Africa: Poor Countries Fail in Demand for Control of New Clean Development Mechanism Fund

[11 December 2007] Bali: The fund to help developing countries adapt to global warming has been approved at the United Nations climate change conference in Bali and will become operational in early 2008, a senior UN official announced on 11 December.

Despite resistance from the Least Developed Countries (LDCs), the Adaptation Fund will be controlled by the Global Environment Facility (GEF), a 178-member international financing body that helps developing countries fund projects and programmes to protect the global environment.

Yvo de Boer, executive secretary of the UN Framework Convention on Climate Change (UNFCCC) said the Adaptation Fund's decisions would be made by a representative board of 16 members, drawn from various regional groupings.

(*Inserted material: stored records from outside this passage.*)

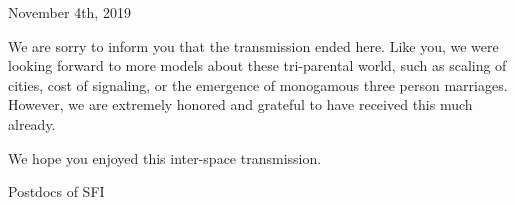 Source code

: 
November 4th, 2019

We are sorry to inform you that the transmission ended here. Like you, we were looking forward to more models about these tri-parental world, such as scaling of cities, cost of signaling, or the emergence of monogamous three person marriages. However, we are extremely honored and grateful to have received this much already. 

We hope you enjoyed this inter-space transmission. 

Postdocs of SFI 
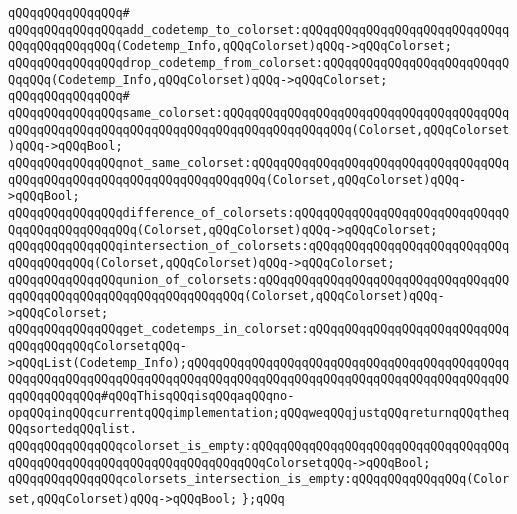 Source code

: \verb|qQQqqQQqqQQqqQQq#|\newline
\verb|qQQqqQQqqQQqqQQqadd_codetemp_to_colorset:qQQqqQQqqQQqqQQqqQQqqQQqqQQqqQQqqQQqqQQqqQQq(Codetemp_Info,qQQqColorset)qQQq->qQQqColorset;|\newline
\verb|qQQqqQQqqQQqqQQqdrop_codetemp_from_colorset:qQQqqQQqqQQqqQQqqQQqqQQqqQQqqQQq(Codetemp_Info,qQQqColorset)qQQq->qQQqColorset;|\newline
\verb|qQQqqQQqqQQqqQQq#|\newline
\verb|qQQqqQQqqQQqqQQqsame_colorset:qQQqqQQqqQQqqQQqqQQqqQQqqQQqqQQqqQQqqQQqqQQqqQQqqQQqqQQqqQQqqQQqqQQqqQQqqQQqqQQqqQQqqQQq(Colorset,qQQqColorset)qQQq->qQQqBool;|\newline
\verb|qQQqqQQqqQQqqQQqnot_same_colorset:qQQqqQQqqQQqqQQqqQQqqQQqqQQqqQQqqQQqqQQqqQQqqQQqqQQqqQQqqQQqqQQqqQQqqQQq(Colorset,qQQqColorset)qQQq->qQQqBool;|\newline
\newline
\verb|qQQqqQQqqQQqqQQqdifference_of_colorsets:qQQqqQQqqQQqqQQqqQQqqQQqqQQqqQQqqQQqqQQqqQQqqQQq(Colorset,qQQqColorset)qQQq->qQQqColorset;|\newline
\verb|qQQqqQQqqQQqqQQqintersection_of_colorsets:qQQqqQQqqQQqqQQqqQQqqQQqqQQqqQQqqQQqqQQq(Colorset,qQQqColorset)qQQq->qQQqColorset;|\newline
\verb|qQQqqQQqqQQqqQQqunion_of_colorsets:qQQqqQQqqQQqqQQqqQQqqQQqqQQqqQQqqQQqqQQqqQQqqQQqqQQqqQQqqQQqqQQqqQQq(Colorset,qQQqColorset)qQQq->qQQqColorset;|\newline
\newline
\verb|qQQqqQQqqQQqqQQqget_codetemps_in_colorset:qQQqqQQqqQQqqQQqqQQqqQQqqQQqqQQqqQQqqQQqColorsetqQQq->qQQqList(Codetemp_Info);qQQqqQQqqQQqqQQqqQQqqQQqqQQqqQQqqQQqqQQqqQQqqQQqqQQqqQQqqQQqqQQqqQQqqQQqqQQqqQQqqQQqqQQqqQQqqQQqqQQqqQQqqQQqqQQqqQQqqQQqqQQqqQQq#qQQqThisqQQqisqQQqaqQQqno-opqQQqinqQQqcurrentqQQqimplementation;qQQqweqQQqjustqQQqreturnqQQqtheqQQqsortedqQQqlist.|\newline
\verb|qQQqqQQqqQQqqQQqcolorset_is_empty:qQQqqQQqqQQqqQQqqQQqqQQqqQQqqQQqqQQqqQQqqQQqqQQqqQQqqQQqqQQqqQQqqQQqqQQqColorsetqQQq->qQQqBool;|\newline
\newline
\verb|qQQqqQQqqQQqqQQqcolorsets_intersection_is_empty:qQQqqQQqqQQqqQQq(Colorset,qQQqColorset)qQQq->qQQqBool;|\newline
\verb|};qQQq|\newline
\newline
\newline
\newline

Control of the fund has been one of the major sticking points dividing the developed and the developing countries at the climate change conference.

Antonio Hill, a climate change policy advisor to the UK-based development agency, Oxfam, explained the developing countries' objections: "[GEF] operates on the one-dollar, one-vote principle - like the World Bank, where the developed countries are in control."

Nasimul Haque, Communication Expert of the climate-change cell of Bangladesh's Comprehensive Disaster Management Programme, commented, "LDCs are extremely upset [over the decision], as we [LDCs] would have liked to have at least 50 percent representation on the board - we should decide what we need to do with our money, which we need now."

He accused the GEF of dragging its feet in handing out money to the LDCs in the past. "Bangladesh and other LDCs, like Kenya, have been suffering from weather-related extreme events every year; the developed world has to realise the urgency of the situation."

Bangladesh serves as the LDC secretariat. "The GEF, which also controls the Least Developed Countries Fund (LDCF), operates the funds like any organisation would handle donations. What it has to realise is that the money being pledged to the fund is our [the LDCs'] right; we are paying the price for the luxuries citizens of the developed world have been indulging in," Haque said.

Historic emissions amount to around 1,100 tonnes of carbon dioxide per capita for Britain and America, compared with Bangladesh's 0.14 tonnes per capita, one of the lowest in the world.